▸ Work to be completed: Search the records for the string "OpenCV" and copy every line where it turns up.

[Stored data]

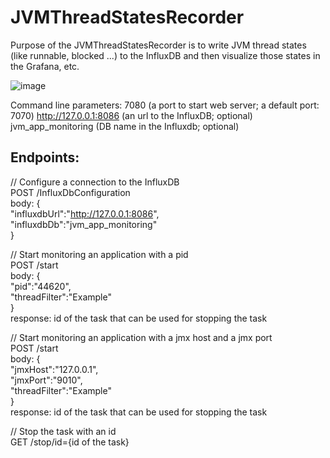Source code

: # JVMThreadStatesRecorder

Purpose of the JVMThreadStatesRecorder is to write JVM thread states (like runnable, blocked ...) to the InfluxDB and then visualize those states in the Grafana, etc.

![image](https://user-images.githubusercontent.com/79479018/160123811-21223bf5-466c-4f8d-9652-170e3ac6d905.png)

Command line parameters:
7080 (a port to start web server; a default port: 7070) http://127.0.0.1:8086 (an url to the InfluxDB; optional) jvm_app_monitoring (DB name in the Influxdb; optional)

## Endpoints:

// Configure a connection to the InfluxDB  
POST /InfluxDbConfiguration  
body: {  
"influxdbUrl":"http://127.0.0.1:8086",  
"influxdbDb":"jvm_app_monitoring"  
}  
  
// Start monitoring an application with a pid  
POST /start  
body: {  
"pid":"44620",  
"threadFilter":"Example"  
}  
response: id of the task that can be used for stopping the task  
  
// Start monitoring an application with a jmx host and a jmx port  
POST /start  
body: {  
"jmxHost":"127.0.0.1",  
"jmxPort":"9010",  
"threadFilter":"Example"  
}  
response: id of the task that can be used for stopping the task  
  
// Stop the task with an id  
GET /stop/id={id of the task}  
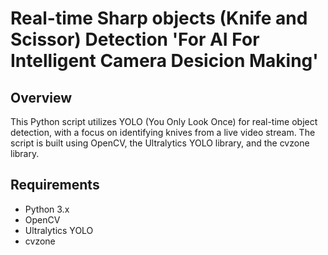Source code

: # Real-time Sharp objects (Knife and Scissor) Detection 'For AI For Intelligent Camera Desicion Making'

## Overview

This Python script utilizes YOLO (You Only Look Once) for real-time object detection, with a focus on identifying knives from a live video stream.
The script is built using OpenCV, the Ultralytics YOLO library, and the cvzone library.

## Requirements

- Python 3.x
- OpenCV
- Ultralytics YOLO
- cvzone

▸ Written response:
The script is built using OpenCV, the Ultralytics YOLO library, and the cvzone library.
- OpenCV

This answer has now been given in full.